PROBLEM DESCRIPTION
Where in the entries below does "images" appear? Copy every line that has it.

(Collection entries)
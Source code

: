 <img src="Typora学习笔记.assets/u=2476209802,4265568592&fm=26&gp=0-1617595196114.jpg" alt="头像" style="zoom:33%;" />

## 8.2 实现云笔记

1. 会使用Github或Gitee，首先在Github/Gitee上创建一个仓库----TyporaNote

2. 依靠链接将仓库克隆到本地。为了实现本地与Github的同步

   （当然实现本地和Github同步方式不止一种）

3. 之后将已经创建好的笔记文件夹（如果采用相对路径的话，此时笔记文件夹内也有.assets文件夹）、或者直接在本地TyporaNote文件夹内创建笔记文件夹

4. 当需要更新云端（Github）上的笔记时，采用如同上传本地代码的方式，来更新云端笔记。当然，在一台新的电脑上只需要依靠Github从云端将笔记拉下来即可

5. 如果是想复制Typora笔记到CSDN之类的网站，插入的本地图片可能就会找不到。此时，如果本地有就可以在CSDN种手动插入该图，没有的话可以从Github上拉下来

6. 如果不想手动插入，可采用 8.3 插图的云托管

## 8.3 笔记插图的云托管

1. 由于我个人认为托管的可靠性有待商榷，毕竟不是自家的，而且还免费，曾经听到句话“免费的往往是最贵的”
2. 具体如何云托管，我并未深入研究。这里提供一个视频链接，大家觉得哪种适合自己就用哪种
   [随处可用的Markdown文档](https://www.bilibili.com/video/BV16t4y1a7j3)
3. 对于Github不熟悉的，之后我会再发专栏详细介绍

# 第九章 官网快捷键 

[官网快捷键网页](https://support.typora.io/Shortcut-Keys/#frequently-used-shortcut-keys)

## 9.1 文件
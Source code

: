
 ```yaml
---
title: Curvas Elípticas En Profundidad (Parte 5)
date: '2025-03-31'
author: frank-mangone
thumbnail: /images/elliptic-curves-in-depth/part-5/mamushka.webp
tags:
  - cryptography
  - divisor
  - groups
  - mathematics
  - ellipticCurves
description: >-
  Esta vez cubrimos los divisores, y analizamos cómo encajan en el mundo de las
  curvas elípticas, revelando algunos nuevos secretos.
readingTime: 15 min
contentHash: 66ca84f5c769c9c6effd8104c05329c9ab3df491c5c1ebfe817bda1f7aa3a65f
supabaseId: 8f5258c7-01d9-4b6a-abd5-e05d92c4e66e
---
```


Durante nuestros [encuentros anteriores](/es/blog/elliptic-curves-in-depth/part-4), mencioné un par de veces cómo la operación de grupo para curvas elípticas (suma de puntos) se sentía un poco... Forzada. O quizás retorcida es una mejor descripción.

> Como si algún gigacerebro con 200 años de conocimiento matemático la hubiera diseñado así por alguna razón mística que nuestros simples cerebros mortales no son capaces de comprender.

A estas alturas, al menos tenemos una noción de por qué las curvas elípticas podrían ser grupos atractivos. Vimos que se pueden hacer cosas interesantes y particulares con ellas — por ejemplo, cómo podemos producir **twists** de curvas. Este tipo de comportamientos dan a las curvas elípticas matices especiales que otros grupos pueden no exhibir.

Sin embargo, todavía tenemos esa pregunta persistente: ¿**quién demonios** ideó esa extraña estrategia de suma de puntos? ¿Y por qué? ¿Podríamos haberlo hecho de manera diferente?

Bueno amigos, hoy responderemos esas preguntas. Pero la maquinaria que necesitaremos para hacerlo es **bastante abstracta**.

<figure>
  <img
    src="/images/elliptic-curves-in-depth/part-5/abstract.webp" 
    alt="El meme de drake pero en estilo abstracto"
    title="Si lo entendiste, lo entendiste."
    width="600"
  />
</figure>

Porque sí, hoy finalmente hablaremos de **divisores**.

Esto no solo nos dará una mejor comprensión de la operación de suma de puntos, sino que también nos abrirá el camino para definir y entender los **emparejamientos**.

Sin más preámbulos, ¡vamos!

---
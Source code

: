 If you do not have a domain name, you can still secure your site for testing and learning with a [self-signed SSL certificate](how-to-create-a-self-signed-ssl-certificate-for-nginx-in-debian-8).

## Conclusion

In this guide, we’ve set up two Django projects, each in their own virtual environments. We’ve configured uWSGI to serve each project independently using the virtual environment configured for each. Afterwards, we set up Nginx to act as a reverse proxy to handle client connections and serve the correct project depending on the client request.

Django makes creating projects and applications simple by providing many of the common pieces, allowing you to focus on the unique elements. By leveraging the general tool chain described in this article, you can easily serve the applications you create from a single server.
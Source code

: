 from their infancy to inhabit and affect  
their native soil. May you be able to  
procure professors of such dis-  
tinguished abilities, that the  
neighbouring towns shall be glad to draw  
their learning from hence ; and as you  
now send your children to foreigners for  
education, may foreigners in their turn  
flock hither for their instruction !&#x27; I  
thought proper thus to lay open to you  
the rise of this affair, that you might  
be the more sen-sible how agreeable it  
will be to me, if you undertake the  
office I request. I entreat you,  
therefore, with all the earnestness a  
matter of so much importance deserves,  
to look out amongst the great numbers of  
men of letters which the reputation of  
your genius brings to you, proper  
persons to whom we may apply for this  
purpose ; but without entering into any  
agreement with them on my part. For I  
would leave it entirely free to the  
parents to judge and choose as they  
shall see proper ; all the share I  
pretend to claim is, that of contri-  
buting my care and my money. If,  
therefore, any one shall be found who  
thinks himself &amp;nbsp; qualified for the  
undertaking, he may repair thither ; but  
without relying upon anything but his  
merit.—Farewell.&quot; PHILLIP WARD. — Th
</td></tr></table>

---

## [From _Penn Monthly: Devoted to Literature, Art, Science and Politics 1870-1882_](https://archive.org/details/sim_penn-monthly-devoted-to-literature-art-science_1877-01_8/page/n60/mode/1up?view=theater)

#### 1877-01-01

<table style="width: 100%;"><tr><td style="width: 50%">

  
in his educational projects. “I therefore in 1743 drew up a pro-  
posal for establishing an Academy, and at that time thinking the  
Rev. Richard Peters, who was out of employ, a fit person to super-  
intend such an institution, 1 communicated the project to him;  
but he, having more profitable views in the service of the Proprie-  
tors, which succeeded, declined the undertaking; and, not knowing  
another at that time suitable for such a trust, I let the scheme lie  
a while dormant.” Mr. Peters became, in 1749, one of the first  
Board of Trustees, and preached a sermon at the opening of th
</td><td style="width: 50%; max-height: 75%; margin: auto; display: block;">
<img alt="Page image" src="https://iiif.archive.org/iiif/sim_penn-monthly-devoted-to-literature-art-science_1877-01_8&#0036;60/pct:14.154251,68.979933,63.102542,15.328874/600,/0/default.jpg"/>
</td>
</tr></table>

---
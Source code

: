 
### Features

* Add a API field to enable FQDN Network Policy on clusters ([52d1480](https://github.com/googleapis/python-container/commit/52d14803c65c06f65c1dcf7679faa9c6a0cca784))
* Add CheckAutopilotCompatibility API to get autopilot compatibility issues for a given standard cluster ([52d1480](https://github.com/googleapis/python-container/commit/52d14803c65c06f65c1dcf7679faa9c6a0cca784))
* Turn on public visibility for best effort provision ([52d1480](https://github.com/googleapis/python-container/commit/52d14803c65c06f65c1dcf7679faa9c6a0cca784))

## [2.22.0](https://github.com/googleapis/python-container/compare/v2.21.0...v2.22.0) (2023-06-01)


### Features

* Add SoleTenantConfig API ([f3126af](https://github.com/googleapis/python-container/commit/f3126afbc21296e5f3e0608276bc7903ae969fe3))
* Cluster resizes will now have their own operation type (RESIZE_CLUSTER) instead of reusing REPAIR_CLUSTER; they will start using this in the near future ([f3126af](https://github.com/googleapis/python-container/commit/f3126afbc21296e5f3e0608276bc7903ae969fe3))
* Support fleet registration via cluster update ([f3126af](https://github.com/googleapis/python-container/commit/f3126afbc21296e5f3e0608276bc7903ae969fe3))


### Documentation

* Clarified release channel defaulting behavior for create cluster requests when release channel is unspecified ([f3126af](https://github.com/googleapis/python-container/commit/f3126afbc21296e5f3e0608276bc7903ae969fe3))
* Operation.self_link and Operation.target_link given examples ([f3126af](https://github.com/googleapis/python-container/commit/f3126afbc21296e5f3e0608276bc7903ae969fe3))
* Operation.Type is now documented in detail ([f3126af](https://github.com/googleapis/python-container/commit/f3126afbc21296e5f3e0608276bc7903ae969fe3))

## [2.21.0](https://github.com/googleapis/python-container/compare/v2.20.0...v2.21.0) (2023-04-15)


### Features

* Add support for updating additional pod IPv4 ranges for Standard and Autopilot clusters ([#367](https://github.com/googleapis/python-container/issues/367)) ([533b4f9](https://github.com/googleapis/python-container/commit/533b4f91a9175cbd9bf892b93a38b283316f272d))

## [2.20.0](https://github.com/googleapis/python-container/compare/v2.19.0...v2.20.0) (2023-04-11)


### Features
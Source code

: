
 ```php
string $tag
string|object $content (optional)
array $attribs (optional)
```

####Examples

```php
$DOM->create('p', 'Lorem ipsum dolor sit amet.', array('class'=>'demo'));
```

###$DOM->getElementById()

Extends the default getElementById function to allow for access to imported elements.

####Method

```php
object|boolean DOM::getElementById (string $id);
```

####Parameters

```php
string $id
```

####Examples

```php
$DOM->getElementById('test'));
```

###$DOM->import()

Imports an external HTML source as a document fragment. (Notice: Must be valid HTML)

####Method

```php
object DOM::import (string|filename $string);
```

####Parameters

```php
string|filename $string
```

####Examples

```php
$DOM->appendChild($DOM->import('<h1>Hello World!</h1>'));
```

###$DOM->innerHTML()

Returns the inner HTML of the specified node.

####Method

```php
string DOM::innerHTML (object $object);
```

EXERCISE ANSWER
thumbnail: /images/elliptic-curves-in-depth/part-5/mamushka.webp
    src="/images/elliptic-curves-in-depth/part-5/abstract.webp" 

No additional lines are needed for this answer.